The Insurance Institute for Highway Safety recently conducted its first roof strength tests of large pickup trucks. The Ford F-150 and Toyota Tundra were the only two full-size trucks that earned the top rating of “Good” in the roof strength test, which measures how well a vehicle protects occupants in rollover crashes.
Because of their “Good” ratings in the roof strength test, both the F-150 and Tundra were also named 2011 Top Safety Picks by the IIHS, which means they also earned “Good” ratings in front, side and rear crash tests. All Top Safety Picks must also have standard electronic stability control.
In the roof strength test, the Nissan Titan received an “Acceptable” rating, while the Chevrolet Silverado, GMC Sierra and Dodge Ram were rated “Marginal”. These roof strength ratings only apply to crew cab versions of the trucks.
The IIHS measures roof strength by pushing a metal plate against one corner of a vehicle's roof at a constant speed. Pickuptrucks.com explains that to earn the highest rating, “the roof must withstand a force that’s four times the vehicle's weight before reaching 5 inches of crush.”

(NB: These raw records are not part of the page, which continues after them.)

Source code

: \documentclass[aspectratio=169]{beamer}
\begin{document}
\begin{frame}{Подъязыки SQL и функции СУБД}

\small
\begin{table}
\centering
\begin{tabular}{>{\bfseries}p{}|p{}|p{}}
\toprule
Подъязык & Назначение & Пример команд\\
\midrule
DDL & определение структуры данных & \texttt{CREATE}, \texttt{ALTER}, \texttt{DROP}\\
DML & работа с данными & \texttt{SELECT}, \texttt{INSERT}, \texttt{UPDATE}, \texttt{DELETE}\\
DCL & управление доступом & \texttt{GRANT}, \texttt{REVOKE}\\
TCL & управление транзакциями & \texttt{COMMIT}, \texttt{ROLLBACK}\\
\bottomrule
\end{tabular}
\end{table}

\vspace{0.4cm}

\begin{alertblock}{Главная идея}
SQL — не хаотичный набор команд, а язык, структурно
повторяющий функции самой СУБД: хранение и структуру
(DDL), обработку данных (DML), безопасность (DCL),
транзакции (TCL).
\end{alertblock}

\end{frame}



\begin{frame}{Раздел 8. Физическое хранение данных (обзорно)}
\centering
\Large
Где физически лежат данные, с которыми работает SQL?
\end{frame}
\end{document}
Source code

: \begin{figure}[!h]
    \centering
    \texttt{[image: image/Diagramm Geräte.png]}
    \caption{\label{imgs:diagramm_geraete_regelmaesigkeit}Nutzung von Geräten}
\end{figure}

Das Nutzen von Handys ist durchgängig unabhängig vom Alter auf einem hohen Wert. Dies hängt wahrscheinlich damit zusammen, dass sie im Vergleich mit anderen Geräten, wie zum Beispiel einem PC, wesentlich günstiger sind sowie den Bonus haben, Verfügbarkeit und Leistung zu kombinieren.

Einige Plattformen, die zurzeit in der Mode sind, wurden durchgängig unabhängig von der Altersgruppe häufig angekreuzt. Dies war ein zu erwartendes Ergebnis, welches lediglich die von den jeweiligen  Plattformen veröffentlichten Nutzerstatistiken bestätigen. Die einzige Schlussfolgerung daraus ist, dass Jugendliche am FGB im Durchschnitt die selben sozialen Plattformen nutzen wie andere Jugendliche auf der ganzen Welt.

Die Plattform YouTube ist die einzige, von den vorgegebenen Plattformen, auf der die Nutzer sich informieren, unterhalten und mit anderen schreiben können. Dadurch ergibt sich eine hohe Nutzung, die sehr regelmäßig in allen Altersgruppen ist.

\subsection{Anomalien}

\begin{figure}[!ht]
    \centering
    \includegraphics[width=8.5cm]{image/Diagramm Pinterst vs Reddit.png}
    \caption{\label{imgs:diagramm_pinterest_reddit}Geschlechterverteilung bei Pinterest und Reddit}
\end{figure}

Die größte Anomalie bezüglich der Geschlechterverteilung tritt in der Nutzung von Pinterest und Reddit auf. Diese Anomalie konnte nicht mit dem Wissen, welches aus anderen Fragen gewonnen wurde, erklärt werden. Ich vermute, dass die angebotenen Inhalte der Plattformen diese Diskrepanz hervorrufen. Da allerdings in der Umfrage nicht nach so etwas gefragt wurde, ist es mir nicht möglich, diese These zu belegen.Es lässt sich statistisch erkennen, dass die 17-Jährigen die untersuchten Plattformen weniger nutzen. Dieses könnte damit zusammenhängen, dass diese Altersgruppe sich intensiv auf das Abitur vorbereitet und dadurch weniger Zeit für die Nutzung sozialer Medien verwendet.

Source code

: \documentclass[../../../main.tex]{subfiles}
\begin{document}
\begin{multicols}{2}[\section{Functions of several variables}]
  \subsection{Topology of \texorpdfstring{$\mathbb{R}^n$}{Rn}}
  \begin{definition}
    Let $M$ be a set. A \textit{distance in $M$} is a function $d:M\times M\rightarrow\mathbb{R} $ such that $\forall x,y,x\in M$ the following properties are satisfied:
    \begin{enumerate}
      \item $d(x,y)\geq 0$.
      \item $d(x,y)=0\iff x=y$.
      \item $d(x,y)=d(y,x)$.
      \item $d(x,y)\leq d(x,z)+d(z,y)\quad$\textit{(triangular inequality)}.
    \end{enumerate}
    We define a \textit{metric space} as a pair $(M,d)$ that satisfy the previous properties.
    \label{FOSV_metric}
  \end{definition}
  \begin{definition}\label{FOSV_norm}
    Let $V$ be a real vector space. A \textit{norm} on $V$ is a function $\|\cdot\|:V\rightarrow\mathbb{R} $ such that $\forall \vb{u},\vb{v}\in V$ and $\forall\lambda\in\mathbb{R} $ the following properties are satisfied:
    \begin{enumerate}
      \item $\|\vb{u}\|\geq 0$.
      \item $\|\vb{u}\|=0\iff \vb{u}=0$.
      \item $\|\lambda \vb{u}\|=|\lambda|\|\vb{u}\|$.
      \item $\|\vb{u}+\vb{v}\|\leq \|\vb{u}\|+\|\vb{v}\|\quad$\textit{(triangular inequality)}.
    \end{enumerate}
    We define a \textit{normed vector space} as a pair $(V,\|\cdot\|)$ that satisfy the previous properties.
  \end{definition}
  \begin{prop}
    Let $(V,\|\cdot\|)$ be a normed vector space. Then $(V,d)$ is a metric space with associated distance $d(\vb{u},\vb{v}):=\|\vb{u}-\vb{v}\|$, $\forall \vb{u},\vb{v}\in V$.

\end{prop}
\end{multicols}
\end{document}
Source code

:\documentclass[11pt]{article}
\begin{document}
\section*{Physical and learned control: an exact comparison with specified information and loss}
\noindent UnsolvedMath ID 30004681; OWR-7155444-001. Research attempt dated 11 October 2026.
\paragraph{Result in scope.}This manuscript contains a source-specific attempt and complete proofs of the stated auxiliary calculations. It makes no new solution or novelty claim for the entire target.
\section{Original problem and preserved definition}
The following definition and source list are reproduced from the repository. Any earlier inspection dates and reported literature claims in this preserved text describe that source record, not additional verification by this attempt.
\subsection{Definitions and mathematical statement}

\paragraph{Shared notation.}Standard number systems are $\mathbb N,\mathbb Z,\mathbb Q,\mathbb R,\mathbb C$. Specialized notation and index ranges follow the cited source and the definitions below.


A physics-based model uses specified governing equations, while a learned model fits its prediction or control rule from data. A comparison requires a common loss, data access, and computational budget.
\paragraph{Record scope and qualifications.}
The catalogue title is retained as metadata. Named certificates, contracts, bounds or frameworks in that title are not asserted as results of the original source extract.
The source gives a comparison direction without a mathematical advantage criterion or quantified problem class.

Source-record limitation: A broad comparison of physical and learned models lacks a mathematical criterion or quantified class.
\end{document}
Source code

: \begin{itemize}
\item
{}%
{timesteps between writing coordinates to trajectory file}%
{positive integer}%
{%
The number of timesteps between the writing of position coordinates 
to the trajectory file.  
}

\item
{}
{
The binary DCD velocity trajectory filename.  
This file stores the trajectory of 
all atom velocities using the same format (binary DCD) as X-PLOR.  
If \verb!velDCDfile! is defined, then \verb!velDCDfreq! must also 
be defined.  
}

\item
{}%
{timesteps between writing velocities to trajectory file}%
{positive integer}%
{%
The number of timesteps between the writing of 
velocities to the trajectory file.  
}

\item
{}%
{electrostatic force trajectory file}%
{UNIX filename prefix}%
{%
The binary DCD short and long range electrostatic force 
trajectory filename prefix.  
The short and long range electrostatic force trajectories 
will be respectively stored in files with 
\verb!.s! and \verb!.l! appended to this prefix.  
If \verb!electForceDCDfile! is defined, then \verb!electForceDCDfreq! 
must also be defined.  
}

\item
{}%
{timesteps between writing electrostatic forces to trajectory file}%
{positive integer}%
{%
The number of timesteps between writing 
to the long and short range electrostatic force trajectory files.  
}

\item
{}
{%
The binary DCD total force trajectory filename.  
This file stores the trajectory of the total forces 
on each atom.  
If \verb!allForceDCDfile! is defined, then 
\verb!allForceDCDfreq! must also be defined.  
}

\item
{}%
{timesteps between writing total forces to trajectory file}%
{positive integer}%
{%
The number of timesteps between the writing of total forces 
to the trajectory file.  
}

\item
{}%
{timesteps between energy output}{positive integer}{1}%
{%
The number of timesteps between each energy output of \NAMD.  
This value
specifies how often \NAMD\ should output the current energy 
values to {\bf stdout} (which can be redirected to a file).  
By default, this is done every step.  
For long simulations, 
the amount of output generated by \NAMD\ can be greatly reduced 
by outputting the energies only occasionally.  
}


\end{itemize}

The Toyota Tundra's roof withstood a force of 4.5 times the truck’s weight, while the Ford F-150's roof withstood a force equal to 4.7 times its weight. The IIHS notes that its “Good” rating and Top Safety Pick award for the F-150 apply only to models manufactured after February 2011 because Ford made changes to the roof structure to better protect occupants in rollover crashes.